Pourtant, il faudra bien qu'Amaryllis prenne les rênes de
son destin, et sans doute plus rapidement qu'elle ne le croit. Un jour, elle trouve
dans les poches d'un vêtement de Gersande une lettre écrite par son père, leur
notifiant que le domaine est sur le point d'être vendu et que le nouveau
propriétaire épousera Amaryllis. Ne pouvant se résoudre à choisir entre un
mariage arrangé par son père et une carrière imposée par sa mère, Amaryllis
tente de s'enfuir. Alors qu'elle a à peine posé un pied dans le parc entourant
le domaine, la jeune fille se fait attaquer par l'ombre qui la surveille depuis
des années. Armée d'un pic d'ivoire dont elle se sert pour rassembler ses
cheveux en un chignon, elle tente d'échapper à la créature avant d'arriver aux
limites d’Esver, où elle s'aperçoit que de nombreux autres monstres tentent de
s'introduire dans le domaine. Amaryllis est finalement sauvée par
l'intervention d'un bucentaure, d'un jeune archer aux jambes de métal et d'une
vouivre ; le bestiaire fantastique requis par le genre. Féroce, le bucentaure,
et Rouage, le jeune archer, ramènent la jeune fille dont le pic d'ivoire s'est
changé en épée aux portes du manoir et l'informent qu'Esver est un lieu où se
chevauchent plusieurs univers parallèles, qu’elle est la capitaine de l’Armée
de lumière et qu'elle ne pourra pas quitter le domaine tant que le rubis de la
vouivre restera introuvable.

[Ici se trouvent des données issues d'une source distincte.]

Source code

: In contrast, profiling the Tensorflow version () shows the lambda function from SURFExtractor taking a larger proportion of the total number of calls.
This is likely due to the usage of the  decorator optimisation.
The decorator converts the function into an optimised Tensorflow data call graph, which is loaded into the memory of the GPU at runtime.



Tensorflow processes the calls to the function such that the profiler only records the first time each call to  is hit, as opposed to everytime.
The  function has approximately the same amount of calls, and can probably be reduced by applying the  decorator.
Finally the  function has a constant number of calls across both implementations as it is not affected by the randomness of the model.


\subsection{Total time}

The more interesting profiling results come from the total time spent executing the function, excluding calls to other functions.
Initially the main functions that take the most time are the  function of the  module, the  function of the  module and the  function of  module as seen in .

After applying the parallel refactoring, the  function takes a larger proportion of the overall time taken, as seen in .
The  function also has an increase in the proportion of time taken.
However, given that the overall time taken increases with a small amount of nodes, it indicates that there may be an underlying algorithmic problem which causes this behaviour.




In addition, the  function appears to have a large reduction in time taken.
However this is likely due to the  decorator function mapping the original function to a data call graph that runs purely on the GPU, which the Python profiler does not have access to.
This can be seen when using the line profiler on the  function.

Amaryllis, qui ne souhaite pas rester bloquée à
Esver pour le restant de ses jours, accepte d'aider les deux guerriers à
retrouver la pierre précieuse.
Cette quête, un autre code générique de la fantasy, sera
l'occasion pour la jeune fille d'entamer un parcours initiatique au cours
duquel elle pourra s'émanciper et se réconcilier avec son passé.

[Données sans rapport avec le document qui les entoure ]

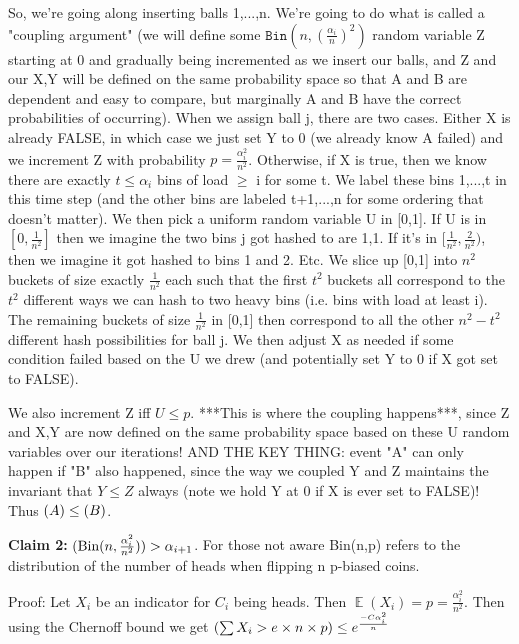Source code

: \documentclass[11pt]{article}
\DeclareMathOperator*{\E}{\mathbb{E}}
\let\Pr\relax
\DeclareMathOperator*{\Pr}{\mathbb{P}}
\newcommand{\bin}{\texttt{Bin}}
\begin{document}
So, we're going along inserting balls 1,...,n. We're going to do what
is called a "coupling argument" (we will define some $\bin(n,
(\frac{\alpha_i}{n})^2)$ random variable Z starting at 0 and gradually being
incremented as we insert our balls, and Z and our X,Y will be defined
on the same probability space so that A and B are dependent and easy
to compare, but marginally A and B have the correct probabilities of
occurring). When we assign ball j, there are two cases. Either X is
already FALSE, in which case we just set Y to 0 (we already know A
failed) and we increment Z with probability $p = \frac{\alpha_i^2}{n^2}$.
Otherwise, if X is true, then we know there are exactly $t \leq \alpha_i$
bins of load $\geq$ i for some t. We label these bins 1,...,t in this time
step (and the other bins are labeled t+1,...,n for some ordering that
doesn't matter). We then pick a uniform random variable U in [0,1]. If
U is in $[0, \frac{1}{n^2}]$ then we imagine the two bins j got hashed to are
1,1. If it's in $[\frac{1}{n^2}, \frac{2}{n^2})$, then we imagine it got hashed to bins
1 and 2. Etc. We slice up [0,1] into $n^2$ buckets of size exactly $\frac{1}{n^2}$
each such that the first $t^2$ buckets all correspond to the $t^2$
different ways we can hash to two heavy bins (i.e. bins with load at
least i). The remaining buckets of size $\frac{1}{n^2}$ in [0,1] then correspond
to all the other $n^2 - t^2$ different hash possibilities for ball j. We
then adjust X as needed if some condition failed based on the U we
drew (and potentially set Y to 0 if X got set to FALSE).

We also increment Z iff $U \leq p$. ***This is where the coupling
happens***, since Z and X,Y are now defined on the same probability
space based on these U random variables over our iterations! AND THE
KEY THING: event "A" can only happen if "B" also happened, since the
way we coupled Y and Z maintains the invariant that $Y \leq Z$ always
(note we hold Y at 0 if X is ever set to FALSE)! Thus $\Pr(A) \leq \Pr(B)$.



\textbf{Claim 2:} $\Pr{(\textnormal{Bin}(n, \frac{\alpha_i^2}{n^2})) > \alpha_{i+1}}$.  For those not aware Bin(n,p) refers to the distribution of the number of heads when flipping n p-biased coins.

Proof: Let $X_i$ be an indicator for $C_i$ being heads.  Then $\E(X_i) = p = \frac{\alpha_i^2}{n^2}$.   Then using the Chernoff bound we get $\Pr( \sum X_i > e \times n \times p) \leq e^{\frac{-C\alpha_i^2}{n}} $
\end{document}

En plus de combler parfaitement les attentes du public en
respectant les codes génériques de la fantasy, Katia Lanero Zamora a construit un
texte riche et profond, où son style soigné sert d'écrin à une intrigue
mystérieuse brouillant sans cesse les pistes entre rêve et réalité (ce n’est
évidemment pas anodin si Esver est l’anagramme de « rêves »). Une
question reste en suspens pendant la quasi-totalité du roman : Amaryllis
fait-elle face à un terrible danger ou est-ce la folie qui lui glisse ces idées
en tête ?
La grande force du roman réside selon moi dans la profondeur
psychologique des deux femmes autour de qui l'histoire se cristallise. Je
trouve le personnage de Gersande particulièrement bien construit et je suis
personnellement rentré en empathie avec elle, jusqu'à la trouver touchante et
admirable. Les deux personnages féminins offrent également l'occasion à
l'autrice d'interroger brillamment la place accordée aux femmes dans la société
du vingtième siècle naissant, ainsi que dans les sphères scientifiques. Une
perspective féministe insérée dans le récit pour donner encore plus de corps
aux personnages qui n'est évidemment pas pour me déplaire.
Katia Lanero Zamora signe avec ses Ombres d'Esver un roman captivant et dense qui devrait, je pense,
ravir à la fois les amateur.rice.s de la fantasy et les autres qui, comme moi,
ne plongent dans le genre qu'occasionnellement.